Unsupervised learning occurs when an algorithm learns from plain examples without any associated response, leaving to the algorithm to determine the data patterns on its own. This type of algorithms tends to restructure the data into something else, such as new features that may represent a class or a new series of uncorrelated values. They are quite useful in providing humans with insights into the meaning of data and new useful inputs to supervised machine learning algorithms.

“AT THE END OF THE ARTICLE, YOU WILL BE COMfortable talking about UNSUPERVISED LEARNING”

This way of learning is very similar to the way humans learn to figure out patterns in objects or events, e.g. a human isn’t expected to find camels in Canada. It comes from observing the degree of similarity between objects.

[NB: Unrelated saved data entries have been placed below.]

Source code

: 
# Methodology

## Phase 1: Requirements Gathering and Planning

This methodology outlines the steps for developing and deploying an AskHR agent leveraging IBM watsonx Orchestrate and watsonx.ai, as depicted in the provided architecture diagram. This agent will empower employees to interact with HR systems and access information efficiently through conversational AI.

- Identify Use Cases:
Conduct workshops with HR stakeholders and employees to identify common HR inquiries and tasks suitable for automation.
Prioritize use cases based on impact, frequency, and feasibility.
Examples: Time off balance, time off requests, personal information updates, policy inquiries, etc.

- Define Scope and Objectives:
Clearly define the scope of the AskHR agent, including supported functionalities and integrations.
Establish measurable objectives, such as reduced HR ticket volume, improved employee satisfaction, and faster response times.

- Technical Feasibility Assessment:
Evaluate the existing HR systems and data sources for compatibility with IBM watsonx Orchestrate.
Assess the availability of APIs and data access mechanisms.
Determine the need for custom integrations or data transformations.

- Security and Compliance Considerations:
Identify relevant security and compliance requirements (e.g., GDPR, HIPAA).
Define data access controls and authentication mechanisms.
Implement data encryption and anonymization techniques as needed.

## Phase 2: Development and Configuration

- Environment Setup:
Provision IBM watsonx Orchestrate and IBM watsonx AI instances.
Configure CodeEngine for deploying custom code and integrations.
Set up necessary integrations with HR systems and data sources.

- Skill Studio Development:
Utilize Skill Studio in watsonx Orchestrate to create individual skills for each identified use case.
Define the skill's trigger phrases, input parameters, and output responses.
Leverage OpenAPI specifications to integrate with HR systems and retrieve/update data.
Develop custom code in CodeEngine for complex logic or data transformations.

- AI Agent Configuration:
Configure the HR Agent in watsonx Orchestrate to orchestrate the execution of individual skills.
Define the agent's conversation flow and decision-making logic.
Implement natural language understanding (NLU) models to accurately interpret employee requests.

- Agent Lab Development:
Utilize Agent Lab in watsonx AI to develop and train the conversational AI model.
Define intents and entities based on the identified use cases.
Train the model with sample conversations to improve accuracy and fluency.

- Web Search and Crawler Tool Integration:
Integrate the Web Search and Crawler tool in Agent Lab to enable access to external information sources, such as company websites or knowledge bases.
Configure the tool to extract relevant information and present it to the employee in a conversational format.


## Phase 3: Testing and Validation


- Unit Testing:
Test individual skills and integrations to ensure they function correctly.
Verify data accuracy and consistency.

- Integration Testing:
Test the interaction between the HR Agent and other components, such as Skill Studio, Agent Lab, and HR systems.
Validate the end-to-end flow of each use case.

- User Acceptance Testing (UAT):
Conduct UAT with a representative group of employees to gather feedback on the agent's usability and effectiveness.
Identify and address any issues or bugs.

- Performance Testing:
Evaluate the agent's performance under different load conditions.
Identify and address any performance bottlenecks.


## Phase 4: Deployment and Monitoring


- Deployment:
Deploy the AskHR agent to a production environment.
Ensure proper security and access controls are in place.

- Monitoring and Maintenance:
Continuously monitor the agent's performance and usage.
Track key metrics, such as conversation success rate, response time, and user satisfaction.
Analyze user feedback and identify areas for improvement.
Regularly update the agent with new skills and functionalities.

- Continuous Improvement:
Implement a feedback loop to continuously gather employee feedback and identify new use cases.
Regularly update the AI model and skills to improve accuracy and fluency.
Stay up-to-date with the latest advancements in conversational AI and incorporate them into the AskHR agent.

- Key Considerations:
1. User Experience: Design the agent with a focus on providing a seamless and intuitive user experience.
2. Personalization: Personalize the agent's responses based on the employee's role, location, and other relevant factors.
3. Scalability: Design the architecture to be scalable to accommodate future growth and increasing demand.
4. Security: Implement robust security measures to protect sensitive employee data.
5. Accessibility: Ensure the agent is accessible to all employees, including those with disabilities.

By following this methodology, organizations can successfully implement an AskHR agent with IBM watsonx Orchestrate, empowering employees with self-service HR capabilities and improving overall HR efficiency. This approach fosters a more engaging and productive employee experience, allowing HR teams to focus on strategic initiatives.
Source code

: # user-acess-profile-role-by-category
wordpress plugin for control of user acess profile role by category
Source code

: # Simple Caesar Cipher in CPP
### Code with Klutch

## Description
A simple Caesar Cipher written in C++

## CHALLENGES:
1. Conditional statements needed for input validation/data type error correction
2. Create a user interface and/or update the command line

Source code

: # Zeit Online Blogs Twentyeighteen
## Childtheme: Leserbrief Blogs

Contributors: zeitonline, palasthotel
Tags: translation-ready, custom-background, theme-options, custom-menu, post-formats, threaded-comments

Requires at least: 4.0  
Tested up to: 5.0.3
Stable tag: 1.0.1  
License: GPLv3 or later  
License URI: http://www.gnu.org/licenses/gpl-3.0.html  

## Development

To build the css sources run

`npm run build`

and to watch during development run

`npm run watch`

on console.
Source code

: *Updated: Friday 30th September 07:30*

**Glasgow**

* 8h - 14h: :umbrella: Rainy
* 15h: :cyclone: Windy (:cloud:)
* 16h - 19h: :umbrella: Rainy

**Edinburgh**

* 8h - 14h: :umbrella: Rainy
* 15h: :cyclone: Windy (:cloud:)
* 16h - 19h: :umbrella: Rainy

Some recommendation systems used in automated marketing are based on unsupervised learning algorithms. The marketing automation algorithm derives its suggestions from what you’ve bought in the past. The recommendations are based on an estimation of what group of customers you resemble the most and then inferring your likely preferences based on that group.

Unsupervised learning may be used for different use cases. In this article, we present two algorithms used in two different use cases : K-means for clustering and t-SNE for dimensionality reduction. Although PCA can also be used to reduce the dimensionality of the data and enable us to get more sense of it, it is weaker than t-SNE because it assumes linearity between the variables.

## K-means

K-means is the most popular iterative descent clustering algorithm requiring quantitative variables and using the Euclidian distance as a dissimilarity measure.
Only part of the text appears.